На «Святой Руси» слова «чугун» – нет, работать с ним не умеют. Раз под кувалдой колется – дерьмо, «свиное железо». Да ещё и в смеси со шлаком.
Напомню для знатоков: ковка в средневековье – прежде всего не способ формовки изделия или уплотнения поверхности, а способ выбить шлак из железа. Иногда – железо из шлака. А тут оно – бздынь и «в щепки». Или как это у металлов называется7
Ну, не так уж чтобы совсем. У нас тут высокий «бляуофен», а не штукофен, от которых этот термин – «свиное железо» – и пошёл. С этим чугуном можно работать.
Как? – Ну… ядра пушечные лить… пушек нет… гробы делать, как в Индии… у нас деревянные… мостовые мостить, как в некоторых уральских городах…
– Дрянь! Лопается! Ковать нельзя!
– Уймись, Прокуёвина! Ты про ковкий чугун слышал?
Затих. Не слышал, не видел, не верит.
* * *
И правильно делает: «ковкий чугун» – нормально не куётся, название – условное. Особенность: графитовые включения расположены в форме хлопьев и изолированы друг от друга, отчего металлическая основа менее разобщена, обладает некоторой вязкостью и пластичностью.
Предметы отливаются из белого чугуна, прокаливаются в горшках, и металл, бывший до этой обработки твердым, хрупким и легкоплавким, приобретает все свойства железа – делается мягким, трудноплавким, способным к обработке, получает известную степень ковкости.
Другое название: литая сталь (run steel). Повторное открытие – конец первой трети 19 века.
Пригоден для замков, шпор, колес, шкивов… Двухпудовый тигль с загрузкой слоями с угольным порошком – в печь. Печь медленно подогревают до светло-красного каления (около 1000®), 20–30 часов; при этой температуре выдерживают 60–80 часов, затем медленно охлаждают 30 часов.
Вот это я вываливаю на своего супер-металлиста. Визг прекращается, пошло впитывание информации.

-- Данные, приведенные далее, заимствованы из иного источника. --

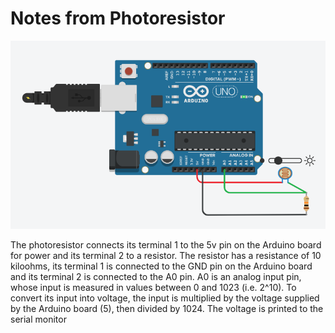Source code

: # Notes from Photoresistor

![arduino board with ultrasonic distance sensor](/assets/images/photoresistor.png)

<p>The photoresistor connects its terminal 1 to the 5v pin on the Arduino board for power and its terminal 2 to a resistor. The resistor has a resistance of 10 kiloohms, its terminal 1 is connected to the GND pin on the Arduino board and its terminal 2 is connected to the A0 pin. A0 is an analog input pin, whose input is measured in values between 0 and 1023 (i.e. 2^10). To convert its input into voltage, the input is multiplied by the voltage supplied by the Arduino board (5), then divided by 1024. The voltage is printed to the serial monitor </p>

«Старый мудрый Вяйнемёйнен сделал дерево из дуба…». – А из чугуна?
Главное: вот эта «радость» – «красота горящего металла» – только начало. Дальше идут вагранки, тигли, горны. Цементация и адусирование. Литьё в формы. Чего для чёрного металла здесь никогда… поверхностное и полное легирование… крупповская броня с быстрой цементацией светильным газом (если сумею получить на пиролизе древесины нечто сходное) и поверхностной закалкой путём быстрого нагрева поверхности (30–40 % глубины), с быстрым охлаждением сильным потоком воды либо масла.

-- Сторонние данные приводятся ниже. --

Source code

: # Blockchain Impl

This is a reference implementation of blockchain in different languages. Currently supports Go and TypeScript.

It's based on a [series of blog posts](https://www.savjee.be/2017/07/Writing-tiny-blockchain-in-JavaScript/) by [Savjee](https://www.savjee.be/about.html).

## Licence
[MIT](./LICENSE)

А ещё здесь пока есть город Ахсикет. В 30 км к северо-востоку от Намангана на правом берегу Сырдарьи. Потом его монголы… С VII по XIII в. там выплавляли высококачественные тигельные стали. Там ров длиной 250 м, шириной 25 м и глубиной 14 м, доверху наполненный тиглями вместимостью от 2 до 10 кг. Варили тигельную сталь, используя каменный уголь. Была целая гора из каменного угля высокого качества. За 600 лет – полностью выработана.

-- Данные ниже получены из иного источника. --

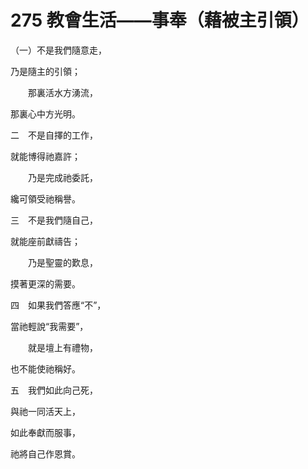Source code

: # 275 教會生活——事奉（藉被主引領）

（一）不是我們隨意走，

乃是隨主的引領；

　　那裏活水方湧流，

那裏心中方光明。

二　不是自擇的工作，

就能博得祂嘉許；

　　乃是完成祂委託，

纔可領受祂稱譽。

三　不是我們隨自己，

就能座前獻禱告；

　　乃是聖靈的歎息，

摸著更深的需要。

四　如果我們答應“不”，

當祂輕說“我需要”，

　　就是壇上有禮物，

也不能使祂稱好。

五　我們如此向己死，

與祂一同活天上，

如此奉獻而服事，

祂將自己作恩賞。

Объёмы представили? За раз? За столетия?
Чем мы хуже Ферганы?
* * *
Дальше – «раздача слоников». Горшени – втык за огнеупоры, Фрицу – за то, что я не продумал доступ к футеровке из-за кожуха. А он не подсказал. Прокую – за истеричность, Терентию – за кое-какие несуразности в обеспечении и размещении. Воздухозаборник сгорел, завалочная часть – в крошево…
По сути – фигня. Появился металл для изложниц, для рельс и вагонеток, для решёток подогрева воздухозаборника…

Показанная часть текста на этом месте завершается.